## Problem statement:
Each line below containing the word "forgets" needs to be shown.

----------

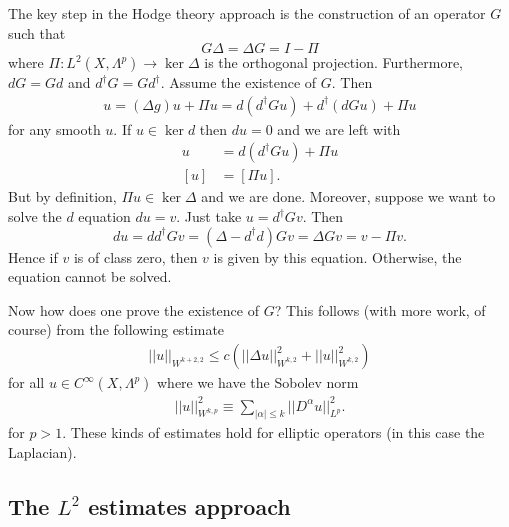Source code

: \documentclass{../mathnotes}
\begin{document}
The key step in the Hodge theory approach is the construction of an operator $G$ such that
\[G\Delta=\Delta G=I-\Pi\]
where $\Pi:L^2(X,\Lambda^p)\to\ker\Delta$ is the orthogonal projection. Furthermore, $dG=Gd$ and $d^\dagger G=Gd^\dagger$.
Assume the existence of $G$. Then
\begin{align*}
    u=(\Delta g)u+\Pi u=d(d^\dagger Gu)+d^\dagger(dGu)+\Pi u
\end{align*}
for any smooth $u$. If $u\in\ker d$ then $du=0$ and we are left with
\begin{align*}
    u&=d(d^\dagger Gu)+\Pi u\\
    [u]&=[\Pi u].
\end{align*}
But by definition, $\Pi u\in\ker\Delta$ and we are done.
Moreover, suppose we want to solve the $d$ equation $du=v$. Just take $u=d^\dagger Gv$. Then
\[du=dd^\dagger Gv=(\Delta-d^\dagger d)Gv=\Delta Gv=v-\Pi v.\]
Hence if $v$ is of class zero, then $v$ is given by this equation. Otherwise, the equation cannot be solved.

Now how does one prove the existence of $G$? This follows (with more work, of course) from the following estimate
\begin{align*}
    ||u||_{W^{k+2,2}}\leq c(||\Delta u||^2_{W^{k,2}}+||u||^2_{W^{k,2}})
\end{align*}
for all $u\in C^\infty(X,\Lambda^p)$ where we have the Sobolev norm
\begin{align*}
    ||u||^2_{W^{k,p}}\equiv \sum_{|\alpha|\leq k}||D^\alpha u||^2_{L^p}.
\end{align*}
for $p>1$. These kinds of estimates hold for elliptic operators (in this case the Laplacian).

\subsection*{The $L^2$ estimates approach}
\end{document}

----------

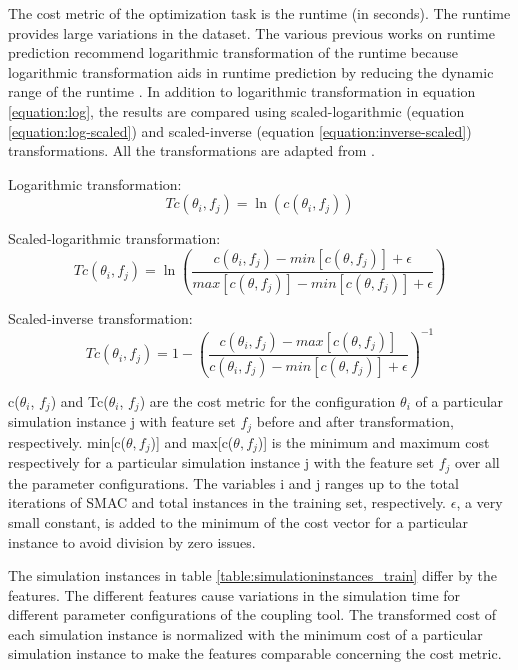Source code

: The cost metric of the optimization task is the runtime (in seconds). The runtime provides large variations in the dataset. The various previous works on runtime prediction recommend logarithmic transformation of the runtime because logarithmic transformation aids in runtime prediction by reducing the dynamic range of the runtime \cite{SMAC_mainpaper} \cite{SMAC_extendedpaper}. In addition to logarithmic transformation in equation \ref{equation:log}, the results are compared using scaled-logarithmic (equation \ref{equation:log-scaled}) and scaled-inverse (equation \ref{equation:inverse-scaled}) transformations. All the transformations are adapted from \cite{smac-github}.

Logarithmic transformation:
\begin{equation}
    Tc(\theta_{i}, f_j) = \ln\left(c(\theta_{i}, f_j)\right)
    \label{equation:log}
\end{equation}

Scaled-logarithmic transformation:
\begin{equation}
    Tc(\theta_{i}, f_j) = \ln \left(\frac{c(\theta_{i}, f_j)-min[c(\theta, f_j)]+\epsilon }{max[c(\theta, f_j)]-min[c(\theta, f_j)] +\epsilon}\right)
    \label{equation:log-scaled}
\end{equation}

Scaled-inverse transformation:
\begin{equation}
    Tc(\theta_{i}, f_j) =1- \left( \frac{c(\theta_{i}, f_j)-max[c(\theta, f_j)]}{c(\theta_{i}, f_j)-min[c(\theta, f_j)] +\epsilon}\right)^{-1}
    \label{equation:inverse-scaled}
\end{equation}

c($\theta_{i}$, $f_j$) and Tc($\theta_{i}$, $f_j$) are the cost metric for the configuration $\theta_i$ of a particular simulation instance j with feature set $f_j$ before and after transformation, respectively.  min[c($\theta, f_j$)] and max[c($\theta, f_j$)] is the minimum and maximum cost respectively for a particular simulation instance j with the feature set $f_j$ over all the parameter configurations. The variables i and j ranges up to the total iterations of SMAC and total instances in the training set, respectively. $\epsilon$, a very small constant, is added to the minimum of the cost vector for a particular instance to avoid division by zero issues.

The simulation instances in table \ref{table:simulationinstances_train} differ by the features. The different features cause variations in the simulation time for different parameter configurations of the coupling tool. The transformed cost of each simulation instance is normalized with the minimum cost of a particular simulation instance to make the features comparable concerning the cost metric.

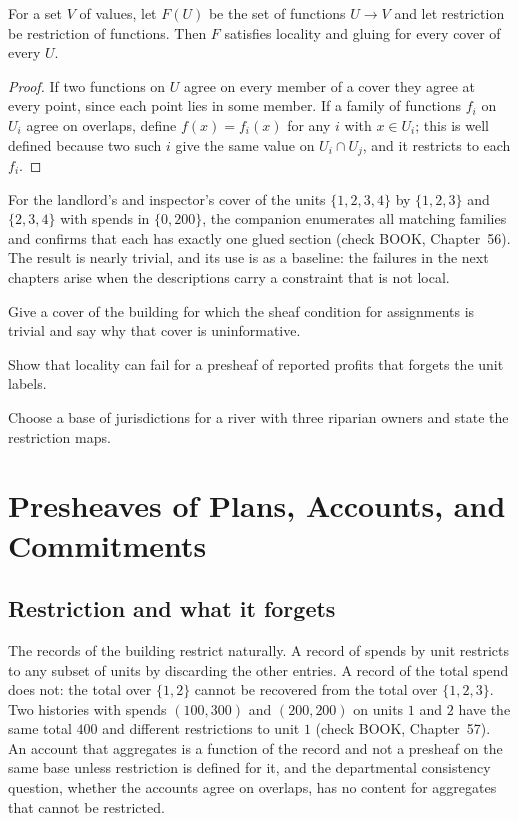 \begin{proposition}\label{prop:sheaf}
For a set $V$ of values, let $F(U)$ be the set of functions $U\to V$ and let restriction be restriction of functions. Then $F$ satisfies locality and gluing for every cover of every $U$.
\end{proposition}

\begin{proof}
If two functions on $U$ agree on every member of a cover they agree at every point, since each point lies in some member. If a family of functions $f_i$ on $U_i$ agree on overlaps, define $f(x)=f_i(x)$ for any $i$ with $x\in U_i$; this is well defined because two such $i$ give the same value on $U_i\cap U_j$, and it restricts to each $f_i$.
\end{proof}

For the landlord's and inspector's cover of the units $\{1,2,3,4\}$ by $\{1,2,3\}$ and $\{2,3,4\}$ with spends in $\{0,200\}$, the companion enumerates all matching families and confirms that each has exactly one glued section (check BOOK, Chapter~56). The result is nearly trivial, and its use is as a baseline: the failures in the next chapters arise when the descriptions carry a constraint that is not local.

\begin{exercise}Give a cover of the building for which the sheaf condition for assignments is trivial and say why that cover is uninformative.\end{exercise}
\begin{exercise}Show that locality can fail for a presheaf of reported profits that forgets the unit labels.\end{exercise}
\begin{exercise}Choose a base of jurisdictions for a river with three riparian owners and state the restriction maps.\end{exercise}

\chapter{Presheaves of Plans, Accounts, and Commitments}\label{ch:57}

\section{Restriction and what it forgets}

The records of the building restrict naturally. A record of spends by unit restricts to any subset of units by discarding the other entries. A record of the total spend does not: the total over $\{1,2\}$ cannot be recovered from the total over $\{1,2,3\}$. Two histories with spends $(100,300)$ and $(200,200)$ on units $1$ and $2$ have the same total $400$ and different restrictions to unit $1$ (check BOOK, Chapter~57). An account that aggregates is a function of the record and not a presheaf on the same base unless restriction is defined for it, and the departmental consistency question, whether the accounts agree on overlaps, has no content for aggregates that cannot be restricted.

----------

## Your solution:
\begin{exercise}Show that locality can fail for a presheaf of reported profits that forgets the unit labels.\end{exercise}
\section{Restriction and what it forgets}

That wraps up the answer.